PROBLEM STATEMENT —
Should an entry contain an image, omit it and repeat the rest exactly.

DATA EXTRACT —
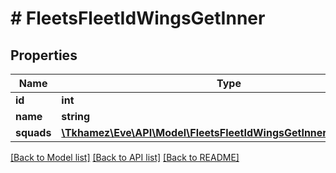# # FleetsFleetIdWingsGetInner

## Properties

Name | Type | Description | Notes
------------ | ------------- | ------------- | -------------
**id** | **int** |  |
**name** | **string** |  |
**squads** | [**\Tkhamez\Eve\API\Model\FleetsFleetIdWingsGetInnerSquadsInner[]**](FleetsFleetIdWingsGetInnerSquadsInner.md) |  |

[[Back to Model list]](../../README.md#models) [[Back to API list]](../../README.md#endpoints) [[Back to README]](../../README.md)
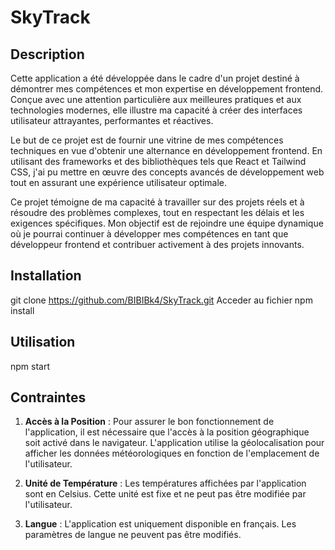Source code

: # SkyTrack

## Description
Cette application a été développée dans le cadre d'un projet destiné à démontrer mes compétences et mon expertise en développement frontend. Conçue avec une attention particulière aux meilleures pratiques et aux technologies modernes, elle illustre ma capacité à créer des interfaces utilisateur attrayantes, performantes et réactives.

Le but de ce projet est de fournir une vitrine de mes compétences techniques en vue d'obtenir une alternance en développement frontend. En utilisant des frameworks et des bibliothèques tels que React et Tailwind CSS, j'ai pu mettre en œuvre des concepts avancés de développement web tout en assurant une expérience utilisateur optimale.

Ce projet témoigne de ma capacité à travailler sur des projets réels et à résoudre des problèmes complexes, tout en respectant les délais et les exigences spécifiques. Mon objectif est de rejoindre une équipe dynamique où je pourrai continuer à développer mes compétences en tant que développeur frontend et contribuer activement à des projets innovants.

## Installation
git clone https://github.com/BIBIBk4/SkyTrack.git
Acceder au fichier
npm install

## Utilisation
npm start

## Contraintes

1. **Accès à la Position** :
   Pour assurer le bon fonctionnement de l'application, il est nécessaire que l'accès à la position géographique soit activé dans le navigateur. L'application utilise la géolocalisation pour afficher les données météorologiques en fonction de l'emplacement de l'utilisateur.

2. **Unité de Température** :
   Les températures affichées par l'application sont en Celsius. Cette unité est fixe et ne peut pas être modifiée par l'utilisateur.

3. **Langue** :
   L'application est uniquement disponible en français. Les paramètres de langue ne peuvent pas être modifiés.


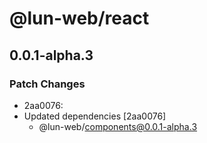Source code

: # @lun-web/react

## 0.0.1-alpha.3

### Patch Changes

- 2aa0076:
- Updated dependencies [2aa0076]
  - @lun-web/components@0.0.1-alpha.3
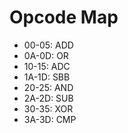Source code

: Opcode Map
===
* 00-05: ADD
* 0A-0D: OR
* 10-15: ADC
* 1A-1D: SBB
* 20-25: AND
* 2A-2D: SUB
* 30-35: XOR
* 3A-3D: CMP
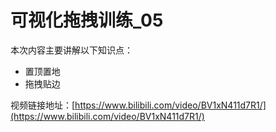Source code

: # 可视化拖拽训练_05

本次内容主要讲解以下知识点：

- 置顶置地
- 拖拽贴边

视频链接地址：[https://www.bilibili.com/video/BV1xN411d7R1/](https://www.bilibili.com/video/BV1xN411d7R1/)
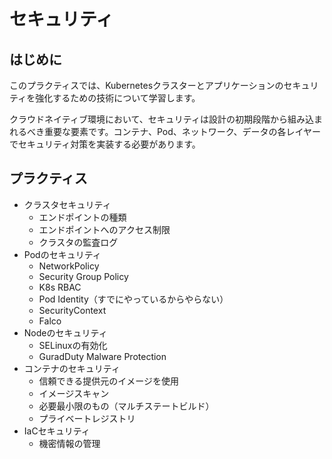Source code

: # セキュリティ

## はじめに

このプラクティスでは、Kubernetesクラスターとアプリケーションのセキュリティを強化するための技術について学習します。

クラウドネイティブ環境において、セキュリティは設計の初期段階から組み込まれるべき重要な要素です。コンテナ、Pod、ネットワーク、データの各レイヤーでセキュリティ対策を実装する必要があります。

## プラクティス

  - クラスタセキュリティ
    - エンドポイントの種類
    - エンドポイントへのアクセス制限
    - クラスタの監査ログ
  - Podのセキュリティ
    - NetworkPolicy
    - Security Group Policy
    - K8s RBAC
    - Pod Identity（すでにやっているからやらない）
    - SecurityContext
    - Falco
  - Nodeのセキュリティ
    - SELinuxの有効化
    - GuradDuty Malware Protection
  - コンテナのセキュリティ
    - 信頼できる提供元のイメージを使用
    - イメージスキャン
    - 必要最小限のもの（マルチステートビルド）
    - プライベートレジストリ
  - IaCセキュリティ
    - 機密情報の管理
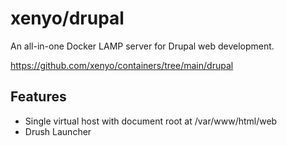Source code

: # xenyo/drupal

An all-in-one Docker LAMP server for Drupal web development.

https://github.com/xenyo/containers/tree/main/drupal

## Features

- Single virtual host with document root at /var/www/html/web
- Drush Launcher
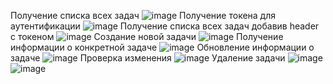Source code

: Получение списка всех задач
![image](https://github.com/Azamatsksstv/taskmanager/assets/90980633/ef430e7e-f1f0-4b24-8f7f-83f197c40322)
Получение токена для аутентификации
![image](https://github.com/Azamatsksstv/taskmanager/assets/90980633/3077dbf0-4ed6-4a21-af19-9577c26b5cc4)
Получение списка всех задач добавив header с токеном
![image](https://github.com/Azamatsksstv/taskmanager/assets/90980633/3a5ef954-fbaf-40d6-8def-52a906da794c)
Создание новой задачи
![image](https://github.com/Azamatsksstv/taskmanager/assets/90980633/2db6f59d-2cc6-482e-86fc-f29953e64c99)
Получение информации о конкретной задаче
![image](https://github.com/Azamatsksstv/taskmanager/assets/90980633/bebee5d1-d064-49c5-8cee-22e0a50c6617)
Обновление информации о задаче
![image](https://github.com/Azamatsksstv/taskmanager/assets/90980633/f79a8633-6a05-4636-acff-355e4a8809fe)
Проверка изменения
![image](https://github.com/Azamatsksstv/taskmanager/assets/90980633/8ff36f5a-c5a8-4e26-b788-fb236893e065)
Удаление задачи
![image](https://github.com/Azamatsksstv/taskmanager/assets/90980633/4c2a5e16-c5e2-42ac-a4a0-00016a3abfec)
![image](https://github.com/Azamatsksstv/taskmanager/assets/90980633/1fe83213-da73-474b-ad2c-2d2a2f5b3228)
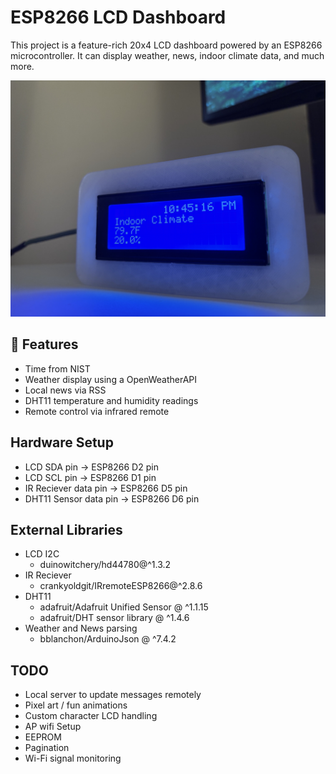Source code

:# ESP8266 LCD Dashboard

This project is a feature-rich 20x4 LCD dashboard powered by an ESP8266 microcontroller. It can display weather, news, indoor climate data, and much more.

![Front view of ESP8266 LCD Dashboard](assets/front.jpg)

## 🔧 Features

- Time from NIST
- Weather display using a OpenWeatherAPI
- Local news via RSS
- DHT11 temperature and humidity readings
- Remote control via infrared remote

## Hardware Setup

- LCD SDA pin -> ESP8266 D2 pin
- LCD SCL pin -> ESP8266 D1 pin
- IR Reciever data pin -> ESP8266 D5 pin
- DHT11 Sensor data pin -> ESP8266 D6 pin

## External Libraries

- LCD I2C
  - duinowitchery/hd44780@^1.3.2
- IR Reciever
  - crankyoldgit/IRremoteESP8266@^2.8.6
- DHT11
  - adafruit/Adafruit Unified Sensor @ ^1.1.15
  - adafruit/DHT sensor library @ ^1.4.6
- Weather and News parsing
  - bblanchon/ArduinoJson @ ^7.4.2

## TODO

- Local server to update messages remotely
- Pixel art / fun animations
- Custom character LCD handling
- AP wifi Setup
- EEPROM
- Pagination
- Wi-Fi signal monitoring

TASK RESPONSE —
# # FleetsFleetIdWingsGetInner

## Properties

Name | Type | Description | Notes
------------ | ------------- | ------------- | -------------
**id** | **int** |  |
**name** | **string** |  |
**squads** | [**\Tkhamez\Eve\API\Model\FleetsFleetIdWingsGetInnerSquadsInner[]**](FleetsFleetIdWingsGetInnerSquadsInner.md) |  |

[[Back to Model list]](../../README.md#models) [[Back to API list]](../../README.md#endpoints) [[Back to README]](../../README.md)
Source code

: # SkyTrack

## Description
Cette application a été développée dans le cadre d'un projet destiné à démontrer mes compétences et mon expertise en développement frontend. Conçue avec une attention particulière aux meilleures pratiques et aux technologies modernes, elle illustre ma capacité à créer des interfaces utilisateur attrayantes, performantes et réactives.

Le but de ce projet est de fournir une vitrine de mes compétences techniques en vue d'obtenir une alternance en développement frontend. En utilisant des frameworks et des bibliothèques tels que React et Tailwind CSS, j'ai pu mettre en œuvre des concepts avancés de développement web tout en assurant une expérience utilisateur optimale.

Ce projet témoigne de ma capacité à travailler sur des projets réels et à résoudre des problèmes complexes, tout en respectant les délais et les exigences spécifiques. Mon objectif est de rejoindre une équipe dynamique où je pourrai continuer à développer mes compétences en tant que développeur frontend et contribuer activement à des projets innovants.

## Installation
git clone https://github.com/BIBIBk4/SkyTrack.git
Acceder au fichier
npm install

## Utilisation
npm start

## Contraintes

1. **Accès à la Position** :
   Pour assurer le bon fonctionnement de l'application, il est nécessaire que l'accès à la position géographique soit activé dans le navigateur. L'application utilise la géolocalisation pour afficher les données météorologiques en fonction de l'emplacement de l'utilisateur.

2. **Unité de Température** :
   Les températures affichées par l'application sont en Celsius. Cette unité est fixe et ne peut pas être modifiée par l'utilisateur.

3. **Langue** :
   L'application est uniquement disponible en français. Les paramètres de langue ne peuvent pas être modifiés.


Source code

: # @lun-web/react

## 0.0.1-alpha.3

### Patch Changes

- 2aa0076:
- Updated dependencies [2aa0076]
  - @lun-web/components@0.0.1-alpha.3
Source code

: Opcode Map
===
* 00-05: ADD
* 0A-0D: OR
* 10-15: ADC
* 1A-1D: SBB
* 20-25: AND
* 2A-2D: SUB
* 30-35: XOR
* 3A-3D: CMP
Source code

: # 可视化拖拽训练_05

本次内容主要讲解以下知识点：

- 置顶置地
- 拖拽贴边

视频链接地址：[https://www.bilibili.com/video/BV1xN411d7R1/](https://www.bilibili.com/video/BV1xN411d7R1/)
Source code

: # セキュリティ

## はじめに

このプラクティスでは、Kubernetesクラスターとアプリケーションのセキュリティを強化するための技術について学習します。

クラウドネイティブ環境において、セキュリティは設計の初期段階から組み込まれるべき重要な要素です。コンテナ、Pod、ネットワーク、データの各レイヤーでセキュリティ対策を実装する必要があります。

## プラクティス

  - クラスタセキュリティ
    - エンドポイントの種類
    - エンドポイントへのアクセス制限
    - クラスタの監査ログ
  - Podのセキュリティ
    - NetworkPolicy
    - Security Group Policy
    - K8s RBAC
    - Pod Identity（すでにやっているからやらない）
    - SecurityContext
    - Falco
  - Nodeのセキュリティ
    - SELinuxの有効化
    - GuradDuty Malware Protection
  - コンテナのセキュリティ
    - 信頼できる提供元のイメージを使用
    - イメージスキャン
    - 必要最小限のもの（マルチステートビルド）
    - プライベートレジストリ
  - IaCセキュリティ
    - 機密情報の管理
Source code

: # xenyo/drupal

An all-in-one Docker LAMP server for Drupal web development.

https://github.com/xenyo/containers/tree/main/drupal

## Features

- Single virtual host with document root at /var/www/html/web
- Drush Launcher
Source code

: Получение списка всех задач
![image](https://github.com/Azamatsksstv/taskmanager/assets/90980633/ef430e7e-f1f0-4b24-8f7f-83f197c40322)
Получение токена для аутентификации
![image](https://github.com/Azamatsksstv/taskmanager/assets/90980633/3077dbf0-4ed6-4a21-af19-9577c26b5cc4)
Получение списка всех задач добавив header с токеном
![image](https://github.com/Azamatsksstv/taskmanager/assets/90980633/3a5ef954-fbaf-40d6-8def-52a906da794c)
Создание новой задачи
![image](https://github.com/Azamatsksstv/taskmanager/assets/90980633/2db6f59d-2cc6-482e-86fc-f29953e64c99)
Получение информации о конкретной задаче
![image](https://github.com/Azamatsksstv/taskmanager/assets/90980633/bebee5d1-d064-49c5-8cee-22e0a50c6617)
Обновление информации о задаче
![image](https://github.com/Azamatsksstv/taskmanager/assets/90980633/f79a8633-6a05-4636-acff-355e4a8809fe)
Проверка изменения
![image](https://github.com/Azamatsksstv/taskmanager/assets/90980633/8ff36f5a-c5a8-4e26-b788-fb236893e065)
Удаление задачи
![image](https://github.com/Azamatsksstv/taskmanager/assets/90980633/4c2a5e16-c5e2-42ac-a4a0-00016a3abfec)
![image](https://github.com/Azamatsksstv/taskmanager/assets/90980633/1fe83213-da73-474b-ad2c-2d2a2f5b3228)
Source code

:# ESP8266 LCD Dashboard

This project is a feature-rich 20x4 LCD dashboard powered by an ESP8266 microcontroller. It can display weather, news, indoor climate data, and much more.

![Front view of ESP8266 LCD Dashboard](assets/front.jpg)

## 🔧 Features

- Time from NIST
- Weather display using a OpenWeatherAPI
- Local news via RSS
- DHT11 temperature and humidity readings
- Remote control via infrared remote

## Hardware Setup

- LCD SDA pin -> ESP8266 D2 pin
- LCD SCL pin -> ESP8266 D1 pin
- IR Reciever data pin -> ESP8266 D5 pin
- DHT11 Sensor data pin -> ESP8266 D6 pin

## External Libraries

- LCD I2C
  - duinowitchery/hd44780@^1.3.2
- IR Reciever
  - crankyoldgit/IRremoteESP8266@^2.8.6
- DHT11
  - adafruit/Adafruit Unified Sensor @ ^1.1.15
  - adafruit/DHT sensor library @ ^1.4.6
- Weather and News parsing
  - bblanchon/ArduinoJson @ ^7.4.2

## TODO

- Local server to update messages remotely
- Pixel art / fun animations
- Custom character LCD handling
- AP wifi Setup
- EEPROM
- Pagination
- Wi-Fi signal monitoring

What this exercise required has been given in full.